Comparing biscuits to pocket holes is like comparing apples to oranges. Biscuits do not add any appreciable strength to the joint. They just make alignment easier whereas pocket holes are easy to assemble and make a very strong joint. It really boils down to what you are looking for... ease of alignment or strong joints.


----------



## BigJimAK (Mar 13, 2009)

I agree George & BJ... I generally prefer pocket holes over biscuits (like you, I have both) I'd just add that pocket holes are much faster *assuming* the hole will be hidden or you don't care that it shows. If, in addition to installing the pocket hole cover plug and waiting for the glue to dry you must trim & sand the plug back to flush, it can take longer. Lots of strength though!


----------



## AVman (Apr 23, 2008)

I am really starting to lean to the pocket jig. I am liking the idea that I can put something together quickly. And even finish assemble cabinets quickly.


----------



## istracpsboss (Sep 14, 2008)

It depends what you are joining. I made some units for the office in melamine faced particle board recently to match some other stuff and biscuits were a better option, as screws don't hold well in that. Biscuits are also better for side by side joints that don't suit pocket hole joinery. The Elu knocked them out very quickly.

Cheers

Peter


----------



## TwoSkies57 (Feb 23, 2009)

AVman..

I've used both, and come to let dust collect on a very good dewalt jointer.. The first few cabinets I made with pocket holes I was absolutely amazed. First and foremost, the strength of the joint was/is amazing. Even butt joints.. A flat surface and a clamp is all you need to align up your work. 
Peter up there makes a good pint about the material your joining!!!!! I will say though i've done side by side joints with great success. They were only 18"x 10 though mind ya... using 3"w boards..
I heard the norminator comment one time about biscuits "swelling" and creating imperfections on the finish product. Never happened to me,, but something think about.. All in all,,, pocket joints get my vote..and with an ever increasing variety of accessories becoming available...its looking like a good shop investment


----------



## Hamlin (Dec 25, 2005)

They each have their uses. I have both and use the pocket hole far more than the biscuits. Some say the PH is an ugly joint, there are ways of hiding that joint quite easy and with little effort. As mentioned, with PH, no need to wait for the glue to dry.


----------



## RStaron (Sep 25, 2009)

I'd go with the pocket hole jig. Face frames are a breeze and flat. I have one of the original Kreg jigs and am thinking of up grading to the new version.


----------



## bobj3 (Jan 17, 2006)

Hi Ron

The older model ( 2000 ) is better than the newer one 

=============



RStaron said:


> I'd go with the pocket hole jig. Face frames are a breeze and flat. I have one of the original Kreg jigs and am thinking of up grading to the new version.


----------



## AVman (Apr 23, 2008)

All,
Thanks for all of the great input. I fill mostly be joining hardwood faces and fastening them to plywood carcases. Although I am starting to see the uses in many other projects that I originally thought of as time consuming. I am currently looking at the Kreg K3 Master System. And let me get this right all the jig is doing is making the pocket hole and not pilot drilling. Is this correct. Is pilot drilling necessary? and what size screws are you using. I will mostly be joining 3/4 stock.


----------



## jd99 (Jun 17, 2009)

I have both, and use both most of the time on large projects, on Suz's birdcage project
Bird cage I used biscuits to help align everything up and pocket holes to pull it all together. It made for an exceptionaly strong assembly. 

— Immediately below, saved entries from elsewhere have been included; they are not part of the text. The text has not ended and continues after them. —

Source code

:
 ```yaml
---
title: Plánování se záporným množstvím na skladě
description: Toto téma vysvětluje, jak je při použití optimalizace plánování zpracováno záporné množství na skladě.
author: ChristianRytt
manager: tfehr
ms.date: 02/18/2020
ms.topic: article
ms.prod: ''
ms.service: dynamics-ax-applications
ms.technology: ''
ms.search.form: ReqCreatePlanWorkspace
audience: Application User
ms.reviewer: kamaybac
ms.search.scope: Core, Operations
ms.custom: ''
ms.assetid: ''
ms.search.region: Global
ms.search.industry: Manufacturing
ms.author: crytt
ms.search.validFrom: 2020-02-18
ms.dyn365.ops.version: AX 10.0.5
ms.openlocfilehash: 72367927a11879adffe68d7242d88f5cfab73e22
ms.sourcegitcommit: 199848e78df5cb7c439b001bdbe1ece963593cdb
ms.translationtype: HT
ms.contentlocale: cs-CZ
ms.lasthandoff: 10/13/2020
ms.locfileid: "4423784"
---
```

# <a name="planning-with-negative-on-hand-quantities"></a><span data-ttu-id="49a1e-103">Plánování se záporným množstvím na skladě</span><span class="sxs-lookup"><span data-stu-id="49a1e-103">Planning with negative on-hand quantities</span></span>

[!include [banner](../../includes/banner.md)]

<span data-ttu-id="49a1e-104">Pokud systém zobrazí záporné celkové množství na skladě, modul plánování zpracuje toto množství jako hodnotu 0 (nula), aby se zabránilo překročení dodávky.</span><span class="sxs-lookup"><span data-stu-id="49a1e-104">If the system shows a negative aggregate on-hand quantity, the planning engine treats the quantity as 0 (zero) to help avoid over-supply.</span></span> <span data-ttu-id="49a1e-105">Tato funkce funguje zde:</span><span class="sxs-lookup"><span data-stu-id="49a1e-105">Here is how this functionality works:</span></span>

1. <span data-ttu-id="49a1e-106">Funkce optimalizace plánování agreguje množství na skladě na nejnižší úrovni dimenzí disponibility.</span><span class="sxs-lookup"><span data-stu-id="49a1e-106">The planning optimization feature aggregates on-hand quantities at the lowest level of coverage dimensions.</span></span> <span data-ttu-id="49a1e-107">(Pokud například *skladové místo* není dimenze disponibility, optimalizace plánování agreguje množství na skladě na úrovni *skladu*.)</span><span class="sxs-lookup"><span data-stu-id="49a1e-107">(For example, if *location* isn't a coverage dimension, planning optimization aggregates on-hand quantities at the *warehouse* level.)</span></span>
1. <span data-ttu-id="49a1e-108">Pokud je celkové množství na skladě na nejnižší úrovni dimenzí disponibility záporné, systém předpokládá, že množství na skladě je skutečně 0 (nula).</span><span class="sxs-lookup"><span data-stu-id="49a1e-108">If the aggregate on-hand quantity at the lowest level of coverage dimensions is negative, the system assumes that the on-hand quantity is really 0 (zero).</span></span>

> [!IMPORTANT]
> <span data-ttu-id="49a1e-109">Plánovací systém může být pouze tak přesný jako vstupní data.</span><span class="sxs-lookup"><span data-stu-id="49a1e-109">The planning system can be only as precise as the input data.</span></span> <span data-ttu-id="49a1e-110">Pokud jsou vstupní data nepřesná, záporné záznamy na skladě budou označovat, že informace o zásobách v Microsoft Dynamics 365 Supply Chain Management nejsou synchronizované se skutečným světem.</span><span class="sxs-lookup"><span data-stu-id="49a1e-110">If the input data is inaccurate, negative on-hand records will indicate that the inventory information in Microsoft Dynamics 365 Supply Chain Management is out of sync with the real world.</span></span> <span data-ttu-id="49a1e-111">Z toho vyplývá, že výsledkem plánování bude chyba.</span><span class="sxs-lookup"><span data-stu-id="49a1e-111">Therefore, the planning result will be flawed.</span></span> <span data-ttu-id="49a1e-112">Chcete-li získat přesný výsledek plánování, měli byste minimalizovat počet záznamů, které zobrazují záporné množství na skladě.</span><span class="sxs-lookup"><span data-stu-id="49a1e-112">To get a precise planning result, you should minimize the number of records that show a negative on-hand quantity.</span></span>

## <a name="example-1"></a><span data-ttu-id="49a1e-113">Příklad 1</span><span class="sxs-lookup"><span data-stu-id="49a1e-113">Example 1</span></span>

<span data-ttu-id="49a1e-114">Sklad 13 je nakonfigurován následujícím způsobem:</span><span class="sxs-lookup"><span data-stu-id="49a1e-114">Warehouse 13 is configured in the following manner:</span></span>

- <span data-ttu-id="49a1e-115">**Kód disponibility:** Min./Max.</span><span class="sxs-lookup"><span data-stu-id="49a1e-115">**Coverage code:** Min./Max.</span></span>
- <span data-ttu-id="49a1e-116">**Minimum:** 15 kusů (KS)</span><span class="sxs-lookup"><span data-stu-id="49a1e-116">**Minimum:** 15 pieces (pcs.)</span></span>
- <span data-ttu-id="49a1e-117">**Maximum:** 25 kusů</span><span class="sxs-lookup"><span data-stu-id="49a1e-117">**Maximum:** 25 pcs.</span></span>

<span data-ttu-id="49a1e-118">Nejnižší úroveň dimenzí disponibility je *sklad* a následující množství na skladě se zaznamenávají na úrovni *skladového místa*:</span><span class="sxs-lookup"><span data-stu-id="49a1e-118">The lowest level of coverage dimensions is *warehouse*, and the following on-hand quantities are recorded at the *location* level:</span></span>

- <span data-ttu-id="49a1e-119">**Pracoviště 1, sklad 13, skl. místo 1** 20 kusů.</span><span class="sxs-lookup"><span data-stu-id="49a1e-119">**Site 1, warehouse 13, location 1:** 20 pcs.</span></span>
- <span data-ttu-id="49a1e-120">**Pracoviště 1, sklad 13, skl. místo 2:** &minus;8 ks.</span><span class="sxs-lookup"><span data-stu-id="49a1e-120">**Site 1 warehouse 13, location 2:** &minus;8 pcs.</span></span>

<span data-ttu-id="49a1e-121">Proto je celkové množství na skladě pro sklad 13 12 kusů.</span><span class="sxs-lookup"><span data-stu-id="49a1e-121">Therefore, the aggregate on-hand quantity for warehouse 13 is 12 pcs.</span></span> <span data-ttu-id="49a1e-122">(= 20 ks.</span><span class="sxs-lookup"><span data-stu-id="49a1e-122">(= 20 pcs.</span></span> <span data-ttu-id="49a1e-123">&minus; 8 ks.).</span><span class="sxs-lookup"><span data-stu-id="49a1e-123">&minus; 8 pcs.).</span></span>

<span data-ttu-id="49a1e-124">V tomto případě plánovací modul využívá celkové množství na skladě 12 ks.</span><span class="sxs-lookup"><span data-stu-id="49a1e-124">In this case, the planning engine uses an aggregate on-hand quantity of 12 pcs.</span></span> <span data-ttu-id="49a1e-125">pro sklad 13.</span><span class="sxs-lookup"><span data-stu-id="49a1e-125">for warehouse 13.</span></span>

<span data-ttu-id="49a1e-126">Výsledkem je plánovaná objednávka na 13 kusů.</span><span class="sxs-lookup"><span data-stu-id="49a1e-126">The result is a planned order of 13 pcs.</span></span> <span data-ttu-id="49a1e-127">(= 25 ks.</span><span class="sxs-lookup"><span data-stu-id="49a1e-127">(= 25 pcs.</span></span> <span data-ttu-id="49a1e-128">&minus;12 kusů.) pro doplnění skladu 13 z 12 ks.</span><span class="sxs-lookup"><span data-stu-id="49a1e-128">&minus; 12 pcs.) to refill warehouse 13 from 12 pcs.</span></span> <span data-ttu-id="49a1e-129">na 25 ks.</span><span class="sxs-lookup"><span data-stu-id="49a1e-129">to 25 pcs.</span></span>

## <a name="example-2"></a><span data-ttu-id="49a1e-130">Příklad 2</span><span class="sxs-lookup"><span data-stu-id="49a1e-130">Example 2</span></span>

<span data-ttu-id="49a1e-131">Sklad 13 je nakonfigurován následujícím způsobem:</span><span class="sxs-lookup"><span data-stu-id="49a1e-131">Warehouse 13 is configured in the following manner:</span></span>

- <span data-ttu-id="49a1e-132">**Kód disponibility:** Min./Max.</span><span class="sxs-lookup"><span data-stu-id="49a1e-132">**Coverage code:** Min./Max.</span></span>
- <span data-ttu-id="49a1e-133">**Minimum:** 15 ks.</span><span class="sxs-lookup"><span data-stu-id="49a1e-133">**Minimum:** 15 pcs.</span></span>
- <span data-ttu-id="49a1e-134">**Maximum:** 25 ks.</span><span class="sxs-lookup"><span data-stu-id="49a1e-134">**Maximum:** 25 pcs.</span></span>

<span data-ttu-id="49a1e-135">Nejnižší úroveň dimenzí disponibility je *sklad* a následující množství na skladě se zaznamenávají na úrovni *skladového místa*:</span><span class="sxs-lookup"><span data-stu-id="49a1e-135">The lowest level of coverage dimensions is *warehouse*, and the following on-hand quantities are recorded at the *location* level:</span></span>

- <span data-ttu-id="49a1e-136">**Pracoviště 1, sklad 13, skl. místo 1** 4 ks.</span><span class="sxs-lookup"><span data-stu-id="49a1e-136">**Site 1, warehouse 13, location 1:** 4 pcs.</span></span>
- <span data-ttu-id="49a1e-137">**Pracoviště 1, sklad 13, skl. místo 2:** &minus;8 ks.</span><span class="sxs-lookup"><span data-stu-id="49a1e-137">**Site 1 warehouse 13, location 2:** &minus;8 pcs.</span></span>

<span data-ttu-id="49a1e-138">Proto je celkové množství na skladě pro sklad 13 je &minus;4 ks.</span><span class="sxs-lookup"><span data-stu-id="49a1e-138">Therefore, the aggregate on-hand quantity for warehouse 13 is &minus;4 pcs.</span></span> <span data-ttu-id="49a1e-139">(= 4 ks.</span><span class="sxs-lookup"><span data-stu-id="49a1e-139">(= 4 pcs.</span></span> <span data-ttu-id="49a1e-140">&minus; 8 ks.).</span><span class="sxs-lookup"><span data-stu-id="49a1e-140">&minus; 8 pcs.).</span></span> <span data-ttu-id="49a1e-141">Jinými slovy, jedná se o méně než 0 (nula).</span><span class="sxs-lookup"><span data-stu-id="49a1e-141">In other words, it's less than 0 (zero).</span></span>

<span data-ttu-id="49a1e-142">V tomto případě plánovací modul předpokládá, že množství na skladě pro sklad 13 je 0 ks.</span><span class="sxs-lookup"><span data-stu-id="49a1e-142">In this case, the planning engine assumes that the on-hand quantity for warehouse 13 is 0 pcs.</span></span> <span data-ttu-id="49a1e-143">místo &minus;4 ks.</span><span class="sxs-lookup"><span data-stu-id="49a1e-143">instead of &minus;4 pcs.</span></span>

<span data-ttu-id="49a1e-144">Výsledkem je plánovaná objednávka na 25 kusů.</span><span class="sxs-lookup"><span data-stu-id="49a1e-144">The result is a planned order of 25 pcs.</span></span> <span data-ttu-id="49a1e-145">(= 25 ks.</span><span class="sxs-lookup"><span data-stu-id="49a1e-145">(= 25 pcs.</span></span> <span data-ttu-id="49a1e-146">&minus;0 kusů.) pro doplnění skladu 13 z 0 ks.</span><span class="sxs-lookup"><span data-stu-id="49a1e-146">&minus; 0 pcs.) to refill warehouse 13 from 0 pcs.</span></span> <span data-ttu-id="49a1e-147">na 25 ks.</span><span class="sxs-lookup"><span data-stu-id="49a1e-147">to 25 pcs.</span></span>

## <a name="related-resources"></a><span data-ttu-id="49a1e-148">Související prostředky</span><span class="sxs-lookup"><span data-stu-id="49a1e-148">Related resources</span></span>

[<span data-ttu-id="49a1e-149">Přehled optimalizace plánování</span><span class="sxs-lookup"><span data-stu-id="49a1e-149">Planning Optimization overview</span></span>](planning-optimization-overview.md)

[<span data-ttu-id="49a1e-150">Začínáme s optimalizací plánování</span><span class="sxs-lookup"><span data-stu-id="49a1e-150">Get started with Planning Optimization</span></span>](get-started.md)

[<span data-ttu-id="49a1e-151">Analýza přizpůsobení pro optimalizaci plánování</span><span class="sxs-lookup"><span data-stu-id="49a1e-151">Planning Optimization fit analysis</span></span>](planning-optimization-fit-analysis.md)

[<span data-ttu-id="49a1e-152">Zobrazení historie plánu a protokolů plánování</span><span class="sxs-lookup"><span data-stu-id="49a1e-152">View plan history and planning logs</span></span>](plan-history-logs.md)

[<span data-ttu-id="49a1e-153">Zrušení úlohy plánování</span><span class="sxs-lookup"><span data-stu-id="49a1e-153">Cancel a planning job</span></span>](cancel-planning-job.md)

Don't ask me how I know the assembly is strong :blink:


----------



## bobj3 (Jan 17, 2006)

Hi

"the jig is doing is making the pocket hole and not pilot drilling."

You got it  the screw will do all the work...
I use the pocket hole screws and dry wall screws,the norm , 1 1/2" long the norm but I use T & G most of the the time..they slip off to one side of the joint...
Many will say the dry wall will not work well but they do..after all it's just a clamp.once the glue sets up the screw is done with it's work more or less...I will note I will pre drill some holes in thin hardwood/MDF/plywood ( 1/2" ) 


=========



AVman said:


> All,
> Thanks for all of the great input. I fill mostly be joining hardwood faces and fastening them to plywood carcases. Although I am starting to see the uses in many other projects that I originally thought of as time consuming. I am currently looking at the Kreg K3 Master System. And let me get this right all the jig is doing is making the pocket hole and not pilot drilling. Is this correct. Is pilot drilling necessary? and what size screws are you using. I will mostly be joining 3/4 stock.


----------



## RStaron (Sep 25, 2009)

bobj3 said:


> Hi Ron
> 
> The older model ( 2000 ) is better than the newer one
> 
> =============


Why is that, Bob? have you had problems with the newer one? From what I've seen it would be more versatile than the older one. One thing I'm not to keen on is the unit is made out of plastic.Any pros and cons would be helpful. I sure hope plastic nails don't catch on that would put me and some others out of a job.


----------



## bobj3 (Jan 17, 2006)

Hi Ron

The old ones comes with many more items.see below..and a rework is easy.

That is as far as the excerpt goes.